Na proximidade das comemorações do centenário da morte de Machado, a ocorrer em 2008, é lançado um livro perfeito chamando a atenção para sua poesia. É "Do sublime ao simples: A poesia de Machado de Assis", de Miriã Xavier Benício. Temos, afinal, um estudo preciso da arte poética de Machado, com análises de seus versos e transcrições de textos a eles referentes. Diga-se que o próprio título do livro de Miriã Xavier Benício foi inspirado em Machado que, no seu ensaio "Instinto da nacionalidade, afirma: " ... o sublime é simples."
O desenvolvimento da poesia de Machado de Assis aparece com a maior clareza ao longo do estudo minucioso da poesia machadiana, que a autora empreende. Os poemas que mais se destacam na obra machadiana - "A mosca azul", "A Carolina", "Soneto de Natal", "Uma criatura" (com os versos finais "Ama de igual amor o poluto e o impoluto: /Começa e recomeça uma perpétua lida, / E sorrindo obedece ao divino estatuto, / Tu dirás que é a Morte; eu direi que é a Vida").
As influências indígenas, histórias chinesas, versos narrativos, traduções, tudo mostra o mergulho de Machado na elaboração poética, no modo de juntar palavras para atingir uma verdadeira emoção. O poema "O corvo", traduzido por Machado de Edgar Allan Poe, revela o gênio vocabular de Machado. Em Poe, o ritmo do poema, adota um tom melancólico, seguindo a própria tese de seu criador, para quem a melancolia era "a mais legítima das tonalidades poéticas".
Uma leitura do original de "The raven" com a tradução machadiana mostra que a, digamos, melancolia original é mantida como fruto de uma análise e de um raciocínio sobre quais as melhores palavras portuguesas capazes de atingir o "sentimento" do poema. Nessa tarefa, comenta Miriã Xavier, é o seguinte "subordinado ao controle do pensamento".

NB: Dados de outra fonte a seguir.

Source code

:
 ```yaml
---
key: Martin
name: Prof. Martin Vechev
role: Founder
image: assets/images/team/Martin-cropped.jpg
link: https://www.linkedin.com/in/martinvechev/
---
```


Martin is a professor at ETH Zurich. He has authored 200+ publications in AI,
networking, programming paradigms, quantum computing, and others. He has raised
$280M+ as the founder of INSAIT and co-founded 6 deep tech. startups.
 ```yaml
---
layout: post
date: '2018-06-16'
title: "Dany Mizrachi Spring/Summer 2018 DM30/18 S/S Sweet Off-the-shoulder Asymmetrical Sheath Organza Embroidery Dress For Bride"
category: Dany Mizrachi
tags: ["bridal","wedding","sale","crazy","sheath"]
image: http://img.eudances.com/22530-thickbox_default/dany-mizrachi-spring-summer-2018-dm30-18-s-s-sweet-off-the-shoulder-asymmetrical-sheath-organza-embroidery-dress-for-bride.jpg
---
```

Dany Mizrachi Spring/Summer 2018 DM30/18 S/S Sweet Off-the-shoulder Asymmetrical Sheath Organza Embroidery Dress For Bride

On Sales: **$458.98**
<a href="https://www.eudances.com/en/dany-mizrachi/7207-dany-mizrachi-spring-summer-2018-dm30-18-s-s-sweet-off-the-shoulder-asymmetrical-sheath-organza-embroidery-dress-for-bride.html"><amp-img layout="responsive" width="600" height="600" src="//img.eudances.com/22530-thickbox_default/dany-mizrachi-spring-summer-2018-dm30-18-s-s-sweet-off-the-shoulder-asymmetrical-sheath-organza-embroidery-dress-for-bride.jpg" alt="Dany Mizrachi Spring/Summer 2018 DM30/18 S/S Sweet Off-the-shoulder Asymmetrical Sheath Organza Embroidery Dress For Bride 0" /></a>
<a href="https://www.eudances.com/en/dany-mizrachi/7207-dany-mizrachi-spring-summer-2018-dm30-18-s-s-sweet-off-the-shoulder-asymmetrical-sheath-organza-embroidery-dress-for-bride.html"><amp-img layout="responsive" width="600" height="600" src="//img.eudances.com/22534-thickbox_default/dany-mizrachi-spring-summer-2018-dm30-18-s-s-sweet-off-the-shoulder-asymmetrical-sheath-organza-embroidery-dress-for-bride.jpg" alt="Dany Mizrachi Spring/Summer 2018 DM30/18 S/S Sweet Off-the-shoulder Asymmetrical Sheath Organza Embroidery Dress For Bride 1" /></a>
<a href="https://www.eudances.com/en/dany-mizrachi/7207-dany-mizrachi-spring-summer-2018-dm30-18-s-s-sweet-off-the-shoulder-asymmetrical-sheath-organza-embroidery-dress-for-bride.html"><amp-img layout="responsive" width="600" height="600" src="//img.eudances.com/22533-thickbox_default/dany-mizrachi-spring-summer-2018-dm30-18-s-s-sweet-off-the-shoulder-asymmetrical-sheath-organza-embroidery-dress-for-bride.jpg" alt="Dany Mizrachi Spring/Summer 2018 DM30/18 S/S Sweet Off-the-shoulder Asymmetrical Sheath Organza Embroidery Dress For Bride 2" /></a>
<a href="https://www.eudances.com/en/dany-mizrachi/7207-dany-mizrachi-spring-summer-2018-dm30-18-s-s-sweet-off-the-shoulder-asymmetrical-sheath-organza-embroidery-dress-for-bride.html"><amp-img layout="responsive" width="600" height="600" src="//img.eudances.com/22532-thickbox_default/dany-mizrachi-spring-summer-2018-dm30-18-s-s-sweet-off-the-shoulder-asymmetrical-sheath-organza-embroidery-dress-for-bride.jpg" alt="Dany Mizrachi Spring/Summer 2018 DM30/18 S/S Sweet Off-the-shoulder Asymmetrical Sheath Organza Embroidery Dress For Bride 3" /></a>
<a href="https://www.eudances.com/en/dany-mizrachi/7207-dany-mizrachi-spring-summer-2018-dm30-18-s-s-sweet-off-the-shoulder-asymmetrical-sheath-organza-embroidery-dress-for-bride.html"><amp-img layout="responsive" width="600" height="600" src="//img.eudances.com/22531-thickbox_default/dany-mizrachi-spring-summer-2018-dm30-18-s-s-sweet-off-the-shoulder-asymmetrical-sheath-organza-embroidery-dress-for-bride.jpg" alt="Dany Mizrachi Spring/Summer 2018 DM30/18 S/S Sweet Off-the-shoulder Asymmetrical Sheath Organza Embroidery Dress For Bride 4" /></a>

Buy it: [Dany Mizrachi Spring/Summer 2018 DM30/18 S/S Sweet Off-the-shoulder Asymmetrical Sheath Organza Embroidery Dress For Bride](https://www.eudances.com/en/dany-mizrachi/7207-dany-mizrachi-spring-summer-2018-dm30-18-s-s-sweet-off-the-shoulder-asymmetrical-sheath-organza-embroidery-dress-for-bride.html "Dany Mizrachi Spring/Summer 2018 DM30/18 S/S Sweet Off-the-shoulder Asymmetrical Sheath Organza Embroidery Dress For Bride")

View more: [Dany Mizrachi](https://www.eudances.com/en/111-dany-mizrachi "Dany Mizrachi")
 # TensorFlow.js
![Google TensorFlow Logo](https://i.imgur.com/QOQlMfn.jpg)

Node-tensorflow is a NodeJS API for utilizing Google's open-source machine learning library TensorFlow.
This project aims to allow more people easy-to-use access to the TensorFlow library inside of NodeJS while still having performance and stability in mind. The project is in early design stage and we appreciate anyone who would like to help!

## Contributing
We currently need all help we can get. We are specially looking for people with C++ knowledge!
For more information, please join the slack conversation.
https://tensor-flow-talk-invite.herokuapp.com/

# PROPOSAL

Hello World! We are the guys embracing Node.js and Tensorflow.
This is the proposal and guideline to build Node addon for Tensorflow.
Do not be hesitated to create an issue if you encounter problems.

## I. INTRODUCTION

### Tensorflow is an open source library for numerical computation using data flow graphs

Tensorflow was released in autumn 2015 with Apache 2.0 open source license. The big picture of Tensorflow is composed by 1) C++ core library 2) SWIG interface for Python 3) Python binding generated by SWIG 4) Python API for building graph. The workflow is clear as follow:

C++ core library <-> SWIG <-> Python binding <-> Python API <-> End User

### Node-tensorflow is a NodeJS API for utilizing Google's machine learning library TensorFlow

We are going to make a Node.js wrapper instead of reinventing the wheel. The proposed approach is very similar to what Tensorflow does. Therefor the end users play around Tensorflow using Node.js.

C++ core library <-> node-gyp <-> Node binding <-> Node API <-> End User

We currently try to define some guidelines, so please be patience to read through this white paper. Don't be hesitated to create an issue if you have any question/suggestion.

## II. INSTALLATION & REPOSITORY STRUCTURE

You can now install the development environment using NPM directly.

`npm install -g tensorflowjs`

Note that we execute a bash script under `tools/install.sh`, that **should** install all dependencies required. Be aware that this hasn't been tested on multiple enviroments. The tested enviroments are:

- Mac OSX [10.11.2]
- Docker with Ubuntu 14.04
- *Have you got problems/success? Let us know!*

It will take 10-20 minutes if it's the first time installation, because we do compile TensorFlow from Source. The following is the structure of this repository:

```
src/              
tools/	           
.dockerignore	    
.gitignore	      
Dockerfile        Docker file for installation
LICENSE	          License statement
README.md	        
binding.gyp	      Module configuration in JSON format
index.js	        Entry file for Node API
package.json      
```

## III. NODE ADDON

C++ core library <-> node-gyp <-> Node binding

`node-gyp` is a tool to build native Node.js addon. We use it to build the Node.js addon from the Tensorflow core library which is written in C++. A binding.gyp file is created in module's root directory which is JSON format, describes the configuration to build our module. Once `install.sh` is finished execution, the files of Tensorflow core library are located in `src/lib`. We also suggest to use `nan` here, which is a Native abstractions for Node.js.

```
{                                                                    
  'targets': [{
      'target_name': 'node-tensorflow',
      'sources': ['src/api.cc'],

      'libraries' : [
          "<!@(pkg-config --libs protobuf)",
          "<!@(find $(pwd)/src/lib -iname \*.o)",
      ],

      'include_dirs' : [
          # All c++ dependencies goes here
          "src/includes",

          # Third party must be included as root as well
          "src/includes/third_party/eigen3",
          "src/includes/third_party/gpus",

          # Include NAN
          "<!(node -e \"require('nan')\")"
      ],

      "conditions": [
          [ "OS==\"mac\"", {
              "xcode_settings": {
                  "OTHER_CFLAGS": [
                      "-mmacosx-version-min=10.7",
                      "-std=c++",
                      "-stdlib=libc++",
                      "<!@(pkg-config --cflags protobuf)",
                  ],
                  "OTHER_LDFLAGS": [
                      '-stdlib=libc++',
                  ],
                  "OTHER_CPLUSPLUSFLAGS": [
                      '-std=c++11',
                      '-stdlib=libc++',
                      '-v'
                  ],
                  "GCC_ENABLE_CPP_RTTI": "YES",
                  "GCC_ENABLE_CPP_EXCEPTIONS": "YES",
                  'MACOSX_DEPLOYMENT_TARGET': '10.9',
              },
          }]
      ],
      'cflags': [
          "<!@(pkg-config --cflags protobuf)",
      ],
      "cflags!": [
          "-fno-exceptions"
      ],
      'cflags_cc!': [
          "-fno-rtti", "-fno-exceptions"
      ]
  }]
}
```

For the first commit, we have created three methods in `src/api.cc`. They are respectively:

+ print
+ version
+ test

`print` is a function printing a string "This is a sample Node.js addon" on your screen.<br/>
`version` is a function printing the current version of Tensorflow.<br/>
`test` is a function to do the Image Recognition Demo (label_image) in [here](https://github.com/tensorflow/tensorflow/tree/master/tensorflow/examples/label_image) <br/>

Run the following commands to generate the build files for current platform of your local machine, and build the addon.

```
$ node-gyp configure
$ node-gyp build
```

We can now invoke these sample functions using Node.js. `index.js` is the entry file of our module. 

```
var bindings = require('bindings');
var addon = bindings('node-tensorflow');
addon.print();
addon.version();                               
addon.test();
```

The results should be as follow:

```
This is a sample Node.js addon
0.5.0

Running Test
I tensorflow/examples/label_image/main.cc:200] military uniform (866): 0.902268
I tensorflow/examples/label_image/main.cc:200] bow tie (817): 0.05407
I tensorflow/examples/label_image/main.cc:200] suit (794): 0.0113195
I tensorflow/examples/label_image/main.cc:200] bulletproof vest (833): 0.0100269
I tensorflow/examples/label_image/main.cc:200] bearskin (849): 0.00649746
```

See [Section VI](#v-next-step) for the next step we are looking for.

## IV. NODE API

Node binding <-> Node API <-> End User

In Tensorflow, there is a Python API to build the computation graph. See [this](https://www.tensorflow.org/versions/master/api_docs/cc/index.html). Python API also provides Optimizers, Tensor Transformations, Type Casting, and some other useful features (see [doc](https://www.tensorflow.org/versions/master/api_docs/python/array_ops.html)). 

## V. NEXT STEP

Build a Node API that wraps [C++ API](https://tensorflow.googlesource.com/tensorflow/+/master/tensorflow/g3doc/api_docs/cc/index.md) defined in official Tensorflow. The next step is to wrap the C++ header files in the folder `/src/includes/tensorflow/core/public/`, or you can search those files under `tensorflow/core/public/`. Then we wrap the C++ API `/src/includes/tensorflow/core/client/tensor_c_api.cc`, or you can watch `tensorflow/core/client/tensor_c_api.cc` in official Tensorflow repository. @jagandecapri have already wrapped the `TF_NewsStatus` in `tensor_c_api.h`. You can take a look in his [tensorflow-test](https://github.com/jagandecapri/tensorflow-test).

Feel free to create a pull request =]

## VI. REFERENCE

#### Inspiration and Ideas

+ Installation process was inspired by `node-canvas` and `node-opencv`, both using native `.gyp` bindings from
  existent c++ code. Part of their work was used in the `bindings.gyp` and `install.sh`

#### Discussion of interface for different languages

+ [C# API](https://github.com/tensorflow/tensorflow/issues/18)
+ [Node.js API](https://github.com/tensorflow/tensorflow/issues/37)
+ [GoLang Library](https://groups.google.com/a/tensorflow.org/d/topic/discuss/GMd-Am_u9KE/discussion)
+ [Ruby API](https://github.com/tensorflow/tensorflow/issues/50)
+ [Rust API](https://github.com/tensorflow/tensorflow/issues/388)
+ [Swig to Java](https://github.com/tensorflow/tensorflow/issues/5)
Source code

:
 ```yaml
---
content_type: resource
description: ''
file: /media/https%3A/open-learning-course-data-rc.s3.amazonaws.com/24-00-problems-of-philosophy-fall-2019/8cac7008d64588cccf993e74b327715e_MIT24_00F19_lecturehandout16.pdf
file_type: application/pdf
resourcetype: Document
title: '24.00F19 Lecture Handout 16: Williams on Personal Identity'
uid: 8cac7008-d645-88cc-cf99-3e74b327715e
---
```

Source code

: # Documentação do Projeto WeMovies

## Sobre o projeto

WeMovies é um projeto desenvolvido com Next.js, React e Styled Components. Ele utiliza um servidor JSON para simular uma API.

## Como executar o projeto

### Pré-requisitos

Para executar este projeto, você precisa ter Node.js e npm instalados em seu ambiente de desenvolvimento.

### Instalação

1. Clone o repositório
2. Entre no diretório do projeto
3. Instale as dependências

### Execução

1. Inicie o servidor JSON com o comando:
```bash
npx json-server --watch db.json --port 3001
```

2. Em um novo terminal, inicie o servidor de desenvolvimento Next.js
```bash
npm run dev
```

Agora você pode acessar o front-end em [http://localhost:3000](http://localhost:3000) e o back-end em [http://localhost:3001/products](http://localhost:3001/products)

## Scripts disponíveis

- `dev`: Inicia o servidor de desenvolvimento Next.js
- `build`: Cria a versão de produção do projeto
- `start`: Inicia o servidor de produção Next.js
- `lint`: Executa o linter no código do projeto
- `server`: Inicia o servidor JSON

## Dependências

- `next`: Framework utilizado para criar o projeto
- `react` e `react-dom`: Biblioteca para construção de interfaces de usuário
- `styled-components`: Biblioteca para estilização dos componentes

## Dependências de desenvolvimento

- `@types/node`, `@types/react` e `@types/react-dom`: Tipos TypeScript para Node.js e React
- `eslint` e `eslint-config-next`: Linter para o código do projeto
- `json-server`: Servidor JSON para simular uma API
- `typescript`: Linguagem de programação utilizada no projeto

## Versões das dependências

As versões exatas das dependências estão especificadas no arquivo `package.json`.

O "Círculo vicioso", do vagalume ao sol, é o mais sintético (bem machadiano) dos símbolos poéticos da insatisfação, palavra que, de certa maneira, define o próprio insatisfeito Machado no seu trabalho incessante de buscar o entendimento das coisas através da palavra, através do único meio que o homem tem de sair para fora de si mesmo. Foi natural, que se aproximasse também de Hamlet e que traduzisse o monólogo básico posto diante de uma escolha. Na tradução do "To be or not to be".
Machado foge ao "ser ou não ser", para começar assim: "É mais nobre a cerviz curvar aos golpes / Da ultrajosa fortuna, ou já lutando / Extenso mar vencer de acerbos males? / Morrer, dormir, não mais. E um sono apenas. / Que as angústias extingue e à carne a herança / Da nossa dor eternamente acaba, / Sim, cabe ao homem suspirar por ele. / Morrer, dormir. Dormir? Sonhar, quem sabe?"...
O livro de Miriã Xavier Benício é digno de ser reeditado para uma apresentação especial no decorrer de 2008 quando o Brasil estará lembrando Machado pelo Centenário de sua morte.
"Do sublime e do simples: a poesia de Machado de Assis", de Miriã Xavier Benício, é um lançamento das Edições Alba de Varginha, MG. Capa: Reprodução de fotografia de Machado de Assis quando jovem, à época da composição dos poemas analisados. Arte final de Dílson Braga. Contra-capa: reproduções dos quatro livros de poesia de Machado de Assis.